Smokers are more likely to have up to 15 types of cancer – A Tribuna Regional

People who smoke are more likely to develop up to 15 different types of cancer as a result of harm from tobacco use. With the aim of warning about diseases and deaths related to smoking, the World Health Organization established May 31 as the International Day of No Tobacco Smoking

According to data from the National Cancer Institute (INCA), smoking is a disease that contributes to the development of several types of cancers that go beyond lung cancer, and the ones most closely related to this habit. Among the types are acute myeloid leukemia, bladder, pancreatic, liver, cervix, esophagus, kidney and ureter, larynx (vocal cords), oral cavity (mouth), pharynx (neck), stomach, colon and rectum, trachea and bronchi.

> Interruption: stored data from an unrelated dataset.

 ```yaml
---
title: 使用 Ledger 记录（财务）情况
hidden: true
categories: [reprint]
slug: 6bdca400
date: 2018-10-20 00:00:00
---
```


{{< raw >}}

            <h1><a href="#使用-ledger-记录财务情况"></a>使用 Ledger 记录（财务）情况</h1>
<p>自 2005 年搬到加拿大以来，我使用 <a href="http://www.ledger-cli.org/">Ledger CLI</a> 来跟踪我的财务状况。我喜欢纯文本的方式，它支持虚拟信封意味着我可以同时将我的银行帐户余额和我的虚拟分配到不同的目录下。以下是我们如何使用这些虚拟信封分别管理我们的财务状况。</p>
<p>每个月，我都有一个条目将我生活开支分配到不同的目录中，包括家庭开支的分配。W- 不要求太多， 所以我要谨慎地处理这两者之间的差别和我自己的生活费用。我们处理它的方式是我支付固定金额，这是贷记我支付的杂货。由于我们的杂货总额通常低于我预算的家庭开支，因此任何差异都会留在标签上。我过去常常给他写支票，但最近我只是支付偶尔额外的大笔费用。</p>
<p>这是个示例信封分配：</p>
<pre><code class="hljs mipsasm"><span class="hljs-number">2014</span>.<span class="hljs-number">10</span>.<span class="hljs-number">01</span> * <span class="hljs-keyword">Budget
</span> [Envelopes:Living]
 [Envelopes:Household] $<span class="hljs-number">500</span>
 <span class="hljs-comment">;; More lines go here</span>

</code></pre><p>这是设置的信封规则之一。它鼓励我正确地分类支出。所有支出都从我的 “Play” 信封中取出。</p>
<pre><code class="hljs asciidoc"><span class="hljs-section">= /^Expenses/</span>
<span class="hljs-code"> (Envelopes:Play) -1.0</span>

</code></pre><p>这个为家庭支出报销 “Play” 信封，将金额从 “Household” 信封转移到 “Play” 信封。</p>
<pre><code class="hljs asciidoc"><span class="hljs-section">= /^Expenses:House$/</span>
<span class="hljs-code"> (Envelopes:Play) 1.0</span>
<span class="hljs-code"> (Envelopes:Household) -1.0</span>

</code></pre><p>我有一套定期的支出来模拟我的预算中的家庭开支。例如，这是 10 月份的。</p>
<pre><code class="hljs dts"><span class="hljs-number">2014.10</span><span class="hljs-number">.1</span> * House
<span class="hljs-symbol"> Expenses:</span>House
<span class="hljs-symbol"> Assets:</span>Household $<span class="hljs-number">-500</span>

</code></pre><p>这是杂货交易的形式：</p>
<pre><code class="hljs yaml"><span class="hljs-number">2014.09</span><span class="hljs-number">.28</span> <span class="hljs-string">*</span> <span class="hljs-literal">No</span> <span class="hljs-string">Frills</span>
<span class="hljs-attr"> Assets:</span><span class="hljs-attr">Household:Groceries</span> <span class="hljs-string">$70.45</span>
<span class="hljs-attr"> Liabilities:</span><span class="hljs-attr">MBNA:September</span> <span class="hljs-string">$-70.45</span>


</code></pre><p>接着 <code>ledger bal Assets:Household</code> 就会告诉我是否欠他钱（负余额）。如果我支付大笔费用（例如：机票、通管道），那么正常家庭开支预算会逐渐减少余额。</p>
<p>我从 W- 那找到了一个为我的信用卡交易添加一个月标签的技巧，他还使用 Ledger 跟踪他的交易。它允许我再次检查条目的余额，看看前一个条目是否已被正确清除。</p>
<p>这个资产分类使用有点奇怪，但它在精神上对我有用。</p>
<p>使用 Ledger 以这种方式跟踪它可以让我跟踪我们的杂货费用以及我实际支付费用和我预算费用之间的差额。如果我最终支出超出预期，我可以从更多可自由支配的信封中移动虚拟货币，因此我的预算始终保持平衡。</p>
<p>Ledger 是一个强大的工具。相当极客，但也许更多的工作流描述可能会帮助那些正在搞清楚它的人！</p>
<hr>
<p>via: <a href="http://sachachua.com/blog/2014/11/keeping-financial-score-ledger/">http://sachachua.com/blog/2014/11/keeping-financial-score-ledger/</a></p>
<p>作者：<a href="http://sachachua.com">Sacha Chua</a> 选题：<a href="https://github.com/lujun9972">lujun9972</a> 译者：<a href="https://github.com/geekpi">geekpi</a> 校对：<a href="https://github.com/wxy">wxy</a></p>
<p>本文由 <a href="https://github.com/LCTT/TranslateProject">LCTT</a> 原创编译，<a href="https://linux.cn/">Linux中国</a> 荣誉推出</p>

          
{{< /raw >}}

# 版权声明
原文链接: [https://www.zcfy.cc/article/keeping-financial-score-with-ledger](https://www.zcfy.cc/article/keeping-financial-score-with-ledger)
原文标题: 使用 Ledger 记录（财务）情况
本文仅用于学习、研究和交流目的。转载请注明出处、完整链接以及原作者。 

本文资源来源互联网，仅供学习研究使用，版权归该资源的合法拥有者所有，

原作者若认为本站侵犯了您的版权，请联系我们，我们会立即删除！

“Studies show that about 90% of lung cancer cases, for example, contain cigarettes as a major factor in them and another 10% due to passive smoking. In addition, smokers are more susceptible to infection because tobacco causes different types of inflation in mechanisms. Defending the body and the lung itself, ”explains Carlos Furué, Oncologist at InORP Oncoclínicas.

Smoking is known to be a chronic disease caused by nicotine addiction and is the single largest preventable cause of illness and premature death worldwide. It is also associated with other diseases such as tuberculosis, respiratory infections, gastrointestinal ulcers, impotence, infertility in women and men, osteoporosis, cataracts, and others.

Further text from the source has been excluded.